For the treatment of HIV infection in combination with other antiretroviral agents (such as non-nucleoside reverse transcriptase inhibitors or protease inhibitors).
One tablet to be taken orally once daily.
Patients hypersensitive to any of the components of the formulation.
This product should not be administered to patients with creatinine clearance < 50 ml/min. Lactic acidosis and severe hepatomegaly with steatosis, Immune reconstitution syndrome have been reported with nucleoside analogues. Redistribution of body fat have been reported. Severe acute exacerbations of hepatitis B have been reported in patients who are co-infected with Hepatitis B virus and HIV and have discontinued Lamivudine or Tenofovir DF. Combination of Didanosine and Tenofovir DF is not recommended for initial therapy, early virologic failure, rapid selection of resistant mutations, and potential for non-response. Concurrent use of nephrotoxic drug therapy may increase risk of renal impairment. Decrease in bone mineral density and osteomalacia have been reported with Tenofovir therapy. Patients with HIV/HCV co-infection receiving combination antiretroviral therapy, Interferon Alfa and Ribavirin are at risk of hepatic decompensation.

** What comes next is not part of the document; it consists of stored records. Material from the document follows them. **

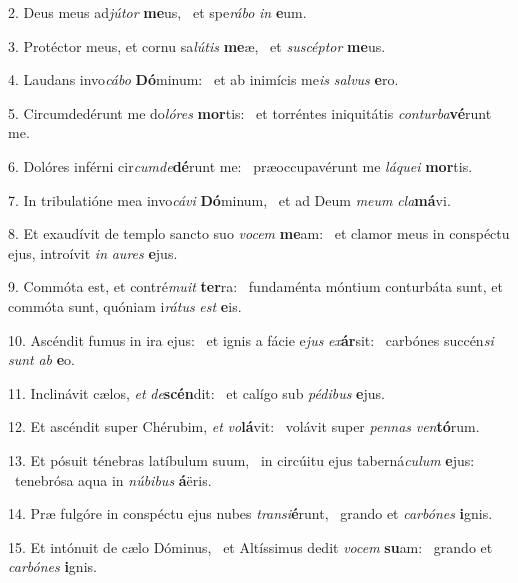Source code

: 2. Deus meus ad\textit{jú}\textit{tor} \textbf{me}us, \ast\  et spe\textit{rá}\textit{bo} \textit{in} \textbf{e}um.\

3. Protéctor meus, et cornu sa\textit{lú}\textit{tis} \textbf{me}æ, \ast\  et \textit{su}\textit{scép}\textit{tor} \textbf{me}us.\

4. Laudans invo\textit{cá}\textit{bo} \textbf{Dó}minum: \ast\  et ab inimícis me\textit{is} \textit{sal}\textit{vus} \textbf{e}ro.\

5. Circumdedérunt me do\textit{ló}\textit{res} \textbf{mor}tis: \ast\  et torréntes iniquitátis \textit{con}\textit{tur}\textit{ba}\textbf{vé}runt me.\

6. Dolóres inférni cir\textit{cum}\textit{de}\textbf{dé}runt me: \ast\  præoccupavérunt me \textit{lá}\textit{que}\textit{i} \textbf{mor}tis.\

7. In tribulatióne mea invo\textit{cá}\textit{vi} \textbf{Dó}minum, \ast\  et ad Deum \textit{me}\textit{um} \textit{cla}\textbf{má}vi.\

8. Et exaudívit de templo sancto suo \textit{vo}\textit{cem} \textbf{me}am: \ast\  et clamor meus in conspéctu ejus, introívit \textit{in} \textit{au}\textit{res} \textbf{e}jus.\

9. Commóta est, et contré\textit{mu}\textit{it} \textbf{ter}ra: \ast\  fundaménta móntium conturbáta sunt, et commóta sunt, quóniam i\textit{rá}\textit{tus} \textit{est} \textbf{e}is.\

10. Ascéndit fumus in ira ejus: \dag\  et ignis a fácie e\textit{jus} \textit{ex}\textbf{ár}sit: \ast\  carbónes succén\textit{si} \textit{sunt} \textit{ab} \textbf{e}o.\

11. Inclinávit cælos, \textit{et} \textit{de}\textbf{scén}dit: \ast\  et calígo sub \textit{pé}\textit{di}\textit{bus} \textbf{e}jus.\

12. Et ascéndit super Chérubim, \textit{et} \textit{vo}\textbf{lá}vit: \ast\  volávit super \textit{pen}\textit{nas} \textit{ven}\textbf{tó}rum.\

13. Et pósuit ténebras latíbulum suum, \dag\  in circúitu ejus taberná\textit{cu}\textit{lum} \textbf{e}jus: \ast\  tenebrósa aqua in \textit{nú}\textit{bi}\textit{bus} \textbf{á}ëris.\

14. Præ fulgóre in conspéctu ejus nubes \textit{trans}\textit{i}\textbf{é}runt, \ast\  grando et \textit{car}\textit{bó}\textit{nes} \textbf{i}gnis.\

15. Et intónuit de cælo Dóminus, \dag\  et Altíssimus dedit \textit{vo}\textit{cem} \textbf{su}am: \ast\  grando et \textit{car}\textit{bó}\textit{nes} \textbf{i}gnis.\

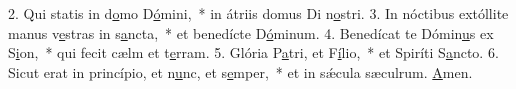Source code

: 2. Qui statis in d\uline{o}mo D\uline{ó}mini,~* in átriis domus Di n\uline{o}stri.
3. In nóctibus extóllite manus v\uline{e}stras in s\uline{a}ncta,~* et benedícte D\uline{ó}minum.
4. Benedícat te Dómin\uline{u}s ex S\uline{i}on,~* qui fecit cælm et t\uline{e}rram.
5. Glória P\uline{a}tri, et F\uline{í}lio,~* et Spiríti S\uline{a}ncto.
6. Sicut erat in princípio, et n\uline{u}nc, et s\uline{e}mper,~* et in sǽcula sæculrum. \uline{A}men.
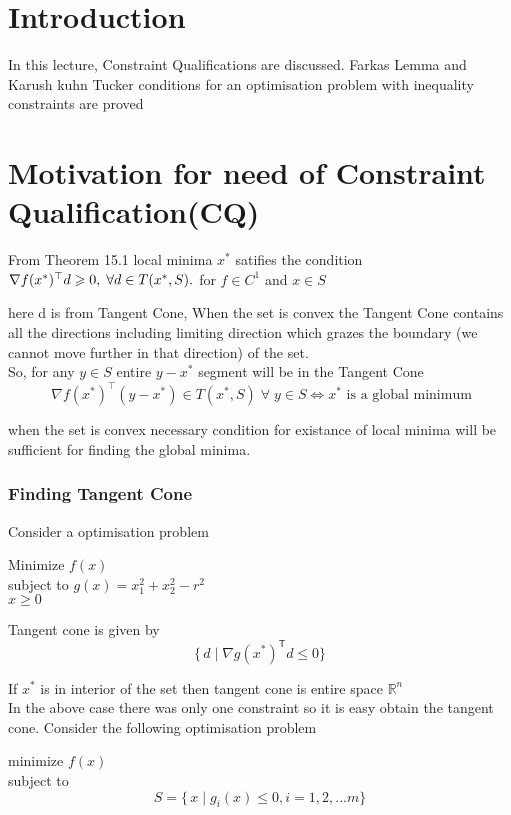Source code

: \documentclass[twoside]{article}
\begin{document}
\section{Introduction}
In this lecture, Constraint Qualifications are discussed. Farkas Lemma and Karush kuhn Tucker conditions for an optimisation problem with inequality constraints are proved  

\section{Motivation for need of Constraint Qualification(CQ)}
From Theorem 15.1 local minima $x^*$ satifies the condition $\nabla f(x^{*})^{\top}d \geqslant 0, \hspace{1mm}\forall d \in T(x^{*},S).$ for $f \in C^{1}$ and $x \in S$

here d is from Tangent Cone, When the set is convex the Tangent Cone contains all the directions including limiting direction which grazes the boundary (we cannot move further in that direction) of the set.\\
So, for any $y \in S$ entire $ y-x^*$ segment will be in the Tangent Cone \\

$$\:\nabla f(x^{*})^\top(y-x^{*}) \in T(x^{*},S)  \; \forall \;y\in S \iff x^* \text{ is a global minimum}$$

when the set is convex necessary condition for existance of local minima will be sufficient for finding the global minima.\\

\subsubsection{Finding Tangent Cone}

Consider a optimisation problem 
\begin{center}
    Minimize $f(x)$\\
    subject to $ g(x) = x^{2}_{1}+x^{2}_2-r^{2}$\\$x\geq0$ 
\end{center}

Tangent cone is given by 
$$ \{\,d\mid \nabla g(x^*)^\mathsf{T}d\leq 0 \}$$

If $x^{*}$ is in interior of the set then tangent cone is entire space $\mathbb{R}^n$\\

In the above case there was only one constraint so it is easy obtain the tangent cone. Consider the following optimisation problem 
\begin{center}
	minimize $f(x)$\\
	subject to $$S = \{\,x\mid g_{i}(x)\leq 0 , i = 1,2,...m\}$$
\end{center}
\end{document}

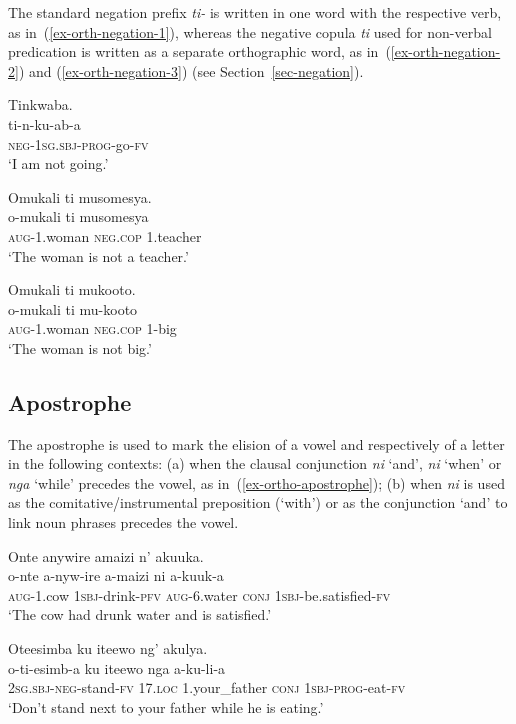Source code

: The standard negation prefix  \textit{ti-} is written in one word with the respective verb, as in~(\ref{ex-orth-negation-1}), whereas the negative copula  \textit{ti} used for non-verbal predication is written as a separate orthographic word, as in~(\ref{ex-orth-negation-2}) and (\ref{ex-orth-negation-3}) (see Section~\ref{sec-negation}).

\ea \label{ex-orth-negation}
\begin{xlist}	
\ex \label{ex-orth-negation-1}
	\glll Tinkwaba.\\
	 ti-n-ku-ab-a\\
		\textsc{neg}-\textsc{1sg.sbj}-\textsc{prog}-go-\textsc{fv}\\
	\glt ‘I am not going.’ 	

\ex \label{ex-orth-negation-2}
	\glll Omukali ti musomesya.\\
	 o-mukali ti musomesya\\
		\textsc{aug}-1.woman \textsc{neg}.\textsc{cop} 1.teacher\\
	\glt ‘The woman is not a teacher.’ 
	
\ex \label{ex-orth-negation-3}
	\glll  Omukali ti mukooto.\\
	o-mukali ti mu-kooto\\
		\textsc{aug}-1.woman \textsc{neg}.\textsc{cop} 1-big\\
	\glt ‘The woman is not big.’
\end{xlist}
\z


\subsection{Apostrophe}\label{sec-orthography-apostrophe}

The apostrophe is used to mark the elision of a vowel and respectively of a letter in the following contexts:
(a) when the clausal conjunction  \textit{ni} `and',  \textit{ni} `when' or  \textit{nga} `while' precedes the vowel, as in~(\ref{ex-ortho-apostrophe}); 
(b) when  \textit{ni} is used as the comitative/instrumental preposition  (`with') or as the conjunction `and' to link noun phrases precedes the vowel.

\ea \label{ex-ortho-apostrophe}
\begin{xlist}	
    \ex \label{ex-ortho-apostrophe-a}
    \glll	Onte anywire amaizi n' akuuka.\\
        o-nte a-nyw-ire a-maizi ni a-kuuk-a\\
	\textsc{aug}-1.cow \textsc{1sbj}-drink-\textsc{pfv} \textsc{aug}-6.water \textsc{conj} \textsc{1sbj}-be.satisfied-\textsc{fv}\\
    \glt  ‘The cow had drunk water and is satisfied.’
	  
\ex  \label{ex-ortho-apostrophe-b}
    \glll	Oteesimba ku iteewo ng' akulya.\\
    	   o-ti-esimb-a ku iteewo nga a-ku-li-a\\
	2\textsc{sg.sbj}-\textsc{neg}-stand-\textsc{fv} 17.\textsc{loc} 1.your\_father \textsc{conj} \textsc{1sbj}-\textsc{prog}-eat-\textsc{fv}\\
    \glt  ‘Don’t stand next to your father while he is eating.'
    
\end{xlist}	
\z
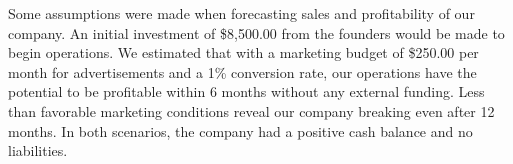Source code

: Some assumptions were made when forecasting sales and profitability of our company. An initial investment of \$8,500.00 from the founders would be made to begin operations. We estimated that with a marketing budget of \$250.00 per month for advertisements and a 1\% conversion rate, our operations have the potential to be profitable within 6 months without any external funding. Less than favorable marketing conditions reveal our company breaking even after 12 months. In both scenarios, the company had a positive cash balance and no liabilities.




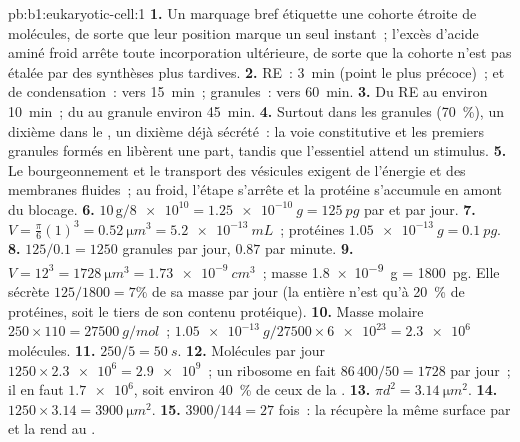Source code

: \begin{solution}{pb:b1:eukaryotic-cell:1}
\textbf{1.} Un marquage bref étiquette une cohorte étroite de molécules,
de sorte que leur position marque un seul instant~; l'excès d'acide
aminé froid arrête toute incorporation ultérieure, de sorte que la
cohorte n'est pas étalée par des synthèses plus tardives.
\textbf{2.} RE~: \qty{3}{min} (point le plus précoce)~;  et
 de condensation~: vers \qty{15}{min}~; granules~: vers
\qty{60}{min}.
\textbf{3.} Du RE au  environ \qty{10}{min}~; du  au granule
environ \qty{45}{min}.
\textbf{4.} Surtout dans les granules (\qty{70}{\%}), un dixième dans le
, un dixième déjà sécrété~: la voie constitutive et les premiers
granules formés en libèrent une part, tandis que l'essentiel attend un
stimulus.
\textbf{5.} Le bourgeonnement et le transport des vésicules exigent de
l'énergie et des membranes fluides~; au froid, l'étape 
s'arrête et la protéine s'accumule en amont du blocage.
\textbf{6.} $10\,\mathrm{g}/\num{8e10} = \qty{1.25e-10}{g} =
\qty{125}{pg}$ par  et par jour.
\textbf{7.} $V = \frac{\pi}{6}(1)^3 = \qty{0.52}{\micro m^3} =
\qty{5.2e-13}{mL}$~; protéines $\qty{1.05e-13}{g} = \qty{0.1}{pg}$.
\textbf{8.} $125/0.1 = 1250$ granules par jour, $0.87$ par minute.
\textbf{9.} $V = 12^3 = \qty{1728}{\micro m^3} = \qty{1.73e-9}{cm^3}$~;
masse \qty{1.8e-9}{g} = \qty{1800}{pg}. Elle sécrète $125/1800 = 7\%$ de
sa masse par jour (la  entière n'est qu'à \qty{20}{\%} de
protéines, soit le tiers de son contenu protéique).
\textbf{10.} Masse molaire $250\times 110 = \qty{27500}{g/mol}$~;
$\qty{1.05e-13}{g}/27500\times\num{6e23} = \num{2.3e6}$ molécules.
\textbf{11.} $250/5 = \qty{50}{s}$.
\textbf{12.} Molécules par jour $1250\times\num{2.3e6} = \num{2.9e9}$~;
un ribosome en fait $86\,400/50 = 1728$ par jour~; il en faut
$\num{1.7e6}$, soit environ \qty{40}{\%} de ceux de la .
\textbf{13.} $\pi d^2 = \qty{3.14}{\micro m^2}$.
\textbf{14.} $1250\times 3.14 = \qty{3900}{\micro m^2}$.
\textbf{15.} $3900/144 = 27$ fois~: la  récupère la même surface
par  et la rend au .

\end{solution}
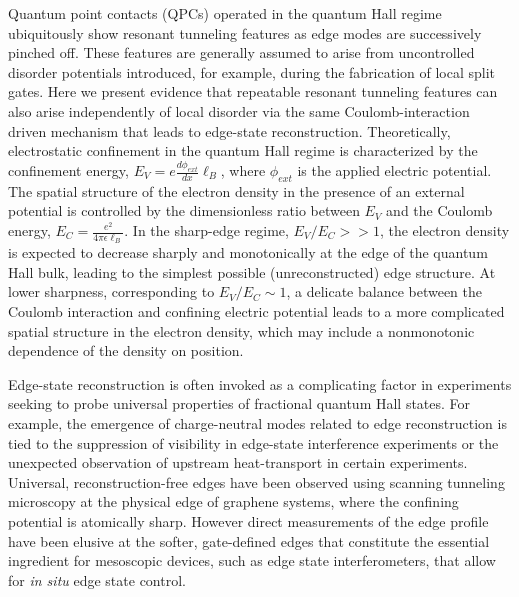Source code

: \documentclass[reprint,prl,aps,superscriptaddress]{revtex4-1}
\begin{document}
Quantum point contacts (QPCs) operated in the quantum Hall regime ubiquitously show resonant tunneling features as edge modes are successively pinched off. These features are generally assumed to arise from uncontrolled disorder potentials introduced, for example, during the fabrication of local split gates\cite{baer_interplay_2014, milliken_indications_1996, deprez_tunable_2021, zimmermann_tunable_2017, ronen_aharonov-bohm_2021}. 
Here we present evidence that repeatable resonant tunneling features can also arise independently of local disorder via the same Coulomb-interaction driven mechanism that leads to edge-state reconstruction\cite{chamon_sharp_1994}.  
Theoretically, electrostatic confinement in the  quantum Hall regime is characterized by the confinement energy, $E_V = e\frac{d\phi_{ext}}{dx}\ell_B$, where $\phi_{ext}$ is the applied electric potential. 
 The spatial structure of the electron density in the presence of an external potential is controlled by the dimensionless ratio between $E_V$ and the Coulomb energy, $E_C = \frac{e^2}{4\pi \epsilon \ell_B}$. In the sharp-edge regime, $E_V/E_C >> 1$, the electron density is expected to decrease sharply and monotonically at the edge of the quantum Hall bulk, leading to the simplest possible (unreconstructed) edge structure. At lower sharpness, corresponding to $E_V/E_C \sim 1$, a delicate balance between the Coulomb interaction and confining electric potential leads to a more complicated spatial structure in the electron density, which may include a nonmonotonic dependence of the density on position.  
 
Edge-state reconstruction is often invoked as a complicating factor in experiments seeking to probe universal properties of fractional quantum Hall states. 
For example, the emergence of charge-neutral modes related to edge reconstruction is tied to the suppression of visibility in edge-state interference experiments\cite{bhattacharyya_melting_2019} or the unexpected observation of upstream heat-transport in certain experiments\cite{sabo_edge_2017,venkatachalam_local_2012}.  
Universal, reconstruction-free edges\cite{hu_realizing_2011} have been observed using scanning tunneling microscopy at the physical edge of graphene systems\cite{li_evolution_2013,coissard_absence_2023}, where the confining potential is atomically sharp.  
However direct measurements of the edge profile have been elusive at the softer, gate-defined edges that constitute the essential ingredient for mesoscopic devices, such as edge state interferometers, that allow for \textit{in situ}  edge state control.
\end{document}
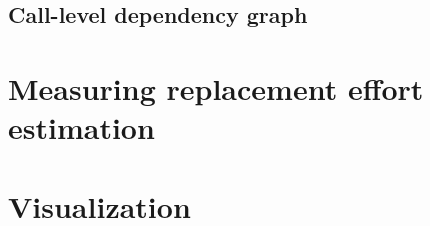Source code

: \subsection{Call-level dependency graph}


\section{Measuring replacement effort estimation}

\section{Visualization}
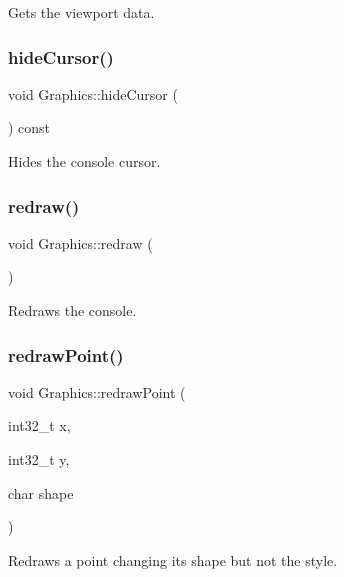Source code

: Gets the viewport data. 

\mbox{\label{class_graphics_a99b40f5926338922848e8c85b235e592}} 
\subsubsection{\texorpdfstring{hideCursor()}{hideCursor()}}
{\footnotesize\ttfamily void Graphics\+::hide\+Cursor (\begin{DoxyParamCaption}{ }\end{DoxyParamCaption}) const}



Hides the console cursor. 

\mbox{\label{class_graphics_abce7a73469960b556645afe23cb37ef9}} 
\subsubsection{\texorpdfstring{redraw()}{redraw()}}
{\footnotesize\ttfamily void Graphics\+::redraw (\begin{DoxyParamCaption}{ }\end{DoxyParamCaption})}



Redraws the console. 

\mbox{\label{class_graphics_a6597cd34b1aaddd828259e29db4043f1}} 
\subsubsection{\texorpdfstring{redrawPoint()}{redrawPoint()}}
{\footnotesize\ttfamily void Graphics\+::redraw\+Point (\begin{DoxyParamCaption}\item[{int32\+\_\+t}]{x,  }\item[{int32\+\_\+t}]{y,  }\item[{char}]{shape }\end{DoxyParamCaption})}



Redraws a point changing its shape but not the style. 


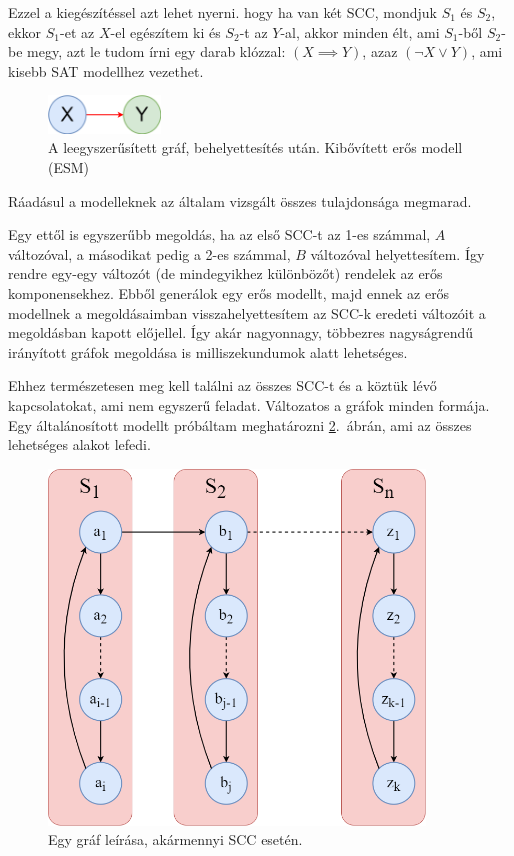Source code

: \documentclass[
]{thesis-ekf}
\theoremstyle{definition}
\theoremstyle{remark}
\begin{document}
	Ezzel a kiegészítéssel azt lehet nyerni. hogy ha van két \textsc{SCC}, mondjuk $ S_1 $ és $ S_2 $, ekkor $ S_1 $-et az $ X $-el egészítem ki és $ S_2 $-t az $ Y $-al, akkor minden élt, ami $ S_1 $-ből $ S_2 $-be megy, azt le tudom írni egy darab klózzal: $ (X\implies Y) $, azaz $ (\neg X\vee Y) $, ami kisebb \textsc{SAT} modellhez vezethet.
	
	\begin{figure}[!ht]
		\centering
		\includegraphics[width=3cm]{images/sajat_pelda_5_9_to_esm}
		\caption{A leegyszerűsített gráf, behelyettesítés után. Kibővített erős modell (\textsc{ESM})}
		\label{abra-sajatpelda-59to-esm}
	\end{figure}

	Ráadásul a modelleknek az általam vizsgált összes tulajdonsága megmarad.
	
	Egy ettől is egyszerűbb megoldás, ha az első \textsc{SCC}-t az 1-es számmal, $ A $ változóval, a másodikat pedig a 2-es számmal, $B$ változóval helyettesítem. Így rendre egy-egy változót (de mindegyikhez különbözőt) rendelek az erős komponensekhez. Ebből generálok egy erős modellt, majd ennek az erős modellnek a megoldásaimban visszahelyettesítem az \textsc{SCC}-k eredeti változóit a megoldásban kapott előjellel. Így akár nagyonnagy, többezres nagyságrendű irányított gráfok megoldása is milliszekundumok alatt lehetséges.
	\newpage
	
	Ehhez természetesen meg kell találni az összes \textsc{SCC}-t és a köztük lévő kapcsolatokat, ami nem egyszerű feladat. Változatos a gráfok minden formája. Egy általánosított modellt próbáltam meghatározni \ref{abra-sajatpelda-altalanos}.~ábrán, ami az összes lehetséges alakot lefedi.
	
	\begin{figure}[!ht]
		\centering
		\includegraphics[width=10cm]{images/sajat_pelda-altalanos}
		\caption{Egy gráf leírása, akármennyi \textsc{SCC} esetén.}
		\label{abra-sajatpelda-altalanos}
	\end{figure}
\end{document}
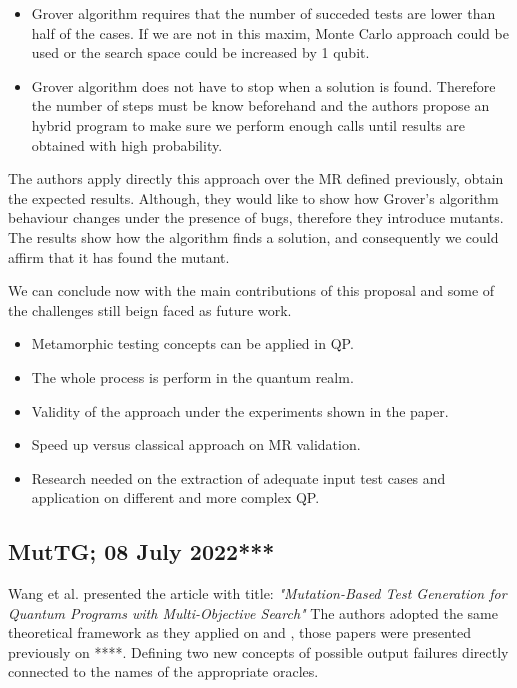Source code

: \begin{itemize}
\begin{itemize}
    \item Grover algorithm requires that the number of succeded tests are lower than half of the cases. If we are not in this maxim, Monte Carlo approach could be used or the search space could be increased by 1 qubit.
    \item Grover algorithm does not have to stop when a solution is found. Therefore the number of steps must be know beforehand and the authors propose an hybrid program to make sure we perform enough calls until results are obtained with high probability.
\end{itemize}

The authors apply directly this approach over the MR defined previously, obtain the expected results. Although, they would like to show how Grover's algorithm behaviour changes under the presence of bugs, therefore they introduce mutants. The results show how the algorithm finds a solution, and consequently we could affirm that it has found the mutant.

We can conclude now with the main contributions of this proposal and some of the challenges still beign faced as future work.

\begin{itemize}
    \item Metamorphic testing concepts can be applied in QP.
    \item The whole process is perform in the quantum realm.
    \item Validity of the approach under the experiments shown in the paper.
    \item Speed up versus classical approach on MR validation.
    \item Research needed on the extraction of adequate input test cases and application on different and more complex QP.
\end{itemize}

\vspace{15pt}
\subsection{MutTG; 08 July 2022***}

Wang et al. presented the article with title: \textit{"Mutation-Based Test Generation for Quantum Programs with Multi-Objective Search"}\cite{wang2022mutation} The authors adopted the same theoretical framework as they applied on \cite{ali2021assessing} and \cite{wang2021quito}, those papers were presented previously on ****. Defining two new concepts of possible output failures directly connected to the names of the appropriate oracles.\newline


\end{itemize}
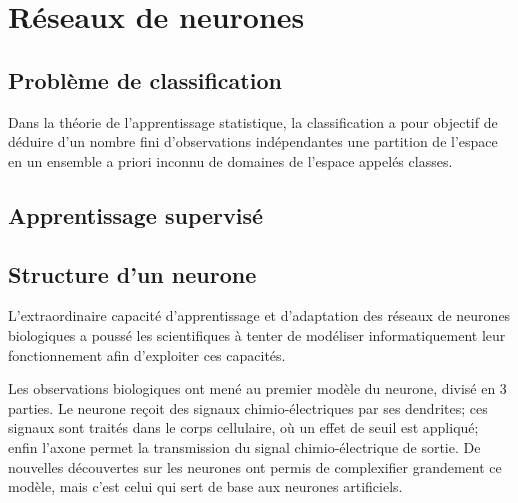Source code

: \chapter{Réseaux de neurones}

\section{Problème de classification}
Dans la théorie de l'apprentissage statistique, la classification a pour objectif de déduire d'un nombre fini d'observations indépendantes une partition de l'espace en un ensemble a priori inconnu de domaines de l'espace appelés classes. 


\section{Apprentissage supervisé}


\section{Structure d'un neurone}

L'extraordinaire capacité d'apprentissage et d'adaptation des réseaux de neurones biologiques a poussé les scientifiques à tenter de modéliser informatiquement leur fonctionnement afin d'exploiter ces capacités. 

Les observations biologiques ont mené au premier modèle du neurone, divisé en 3 parties. Le neurone reçoit des signaux chimio-électriques par ses dendrites; ces signaux sont traités dans le corps cellulaire, où un effet de seuil est appliqué; enfin l'axone permet la transmission du signal chimio-électrique de sortie. De nouvelles découvertes sur les neurones ont permis de complexifier grandement ce modèle, mais c'est celui qui sert de base aux neurones artificiels. \\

Use of Lamivudine in combination with Zalcitabine is not recommended. Concurrent administration of Lamivudine with drugs associated with pancreatitis (e.g., Alcohol, Didanosine, IV Pentamidine, Sulfonamides) or with drugs associated with peripheral neuropathy (e.g., Dapsone, Didanosine, Isoniazid, Stavudine, Zalcitabine) should be avoided or use with caution. Coadministration of Tenofovir DF and Didanosine should be undertaken with caution, and patients receiving this combination should be monitored closely for Didanosine associated adverse events. Patients receiving Atazanavir or Lopinavir / Ritonavir and Tenofovir DF should be monitored for Tenofovir associated adverse events. Tenofovir DF should be discontinued in patients who develop Tenofovir associated adverse events. Atazanavir without Ritonavir should not be co-administered with this product.
Mothers should be instructed not to breast feed if they are receiving this product.
Adverse reactions of Lamivudine include headache, malaise, fatigue, nausea, vomiting, diarrhea, anorexia, abdominal pain, abdominal cramps and dyspepsia, peripheral neuropathy, dizziness, insomnia, arthralgia, myalgia, depressive disorders. Common Adverse reactions associated with Tenofovir DF include asthenia, nausea, vomiting, and diarrhea. Less common Adverse reactions are hepatotoxicity including lactic acidosis, abdominal pain, anorexia, flatulence, allergic reaction, dyspnoea, Fanconi’s syndrome, hypophosphatemia, pancreatitis, proximal tubulopathy, renal insufficiency or renal failure and acute tubular necrosis.
Treatment of overdose should consist of general supportive measures, including monitoring of vital signs and observation of the patient's clinical status. Administration of activated charcoal may be used. There is no specific antidote for overdose with this product.
Store at a temperature not exceeding 30?C, protect from moisture.
30 tablets in a HDPE bottle. For further information, please consult the full prescribing information.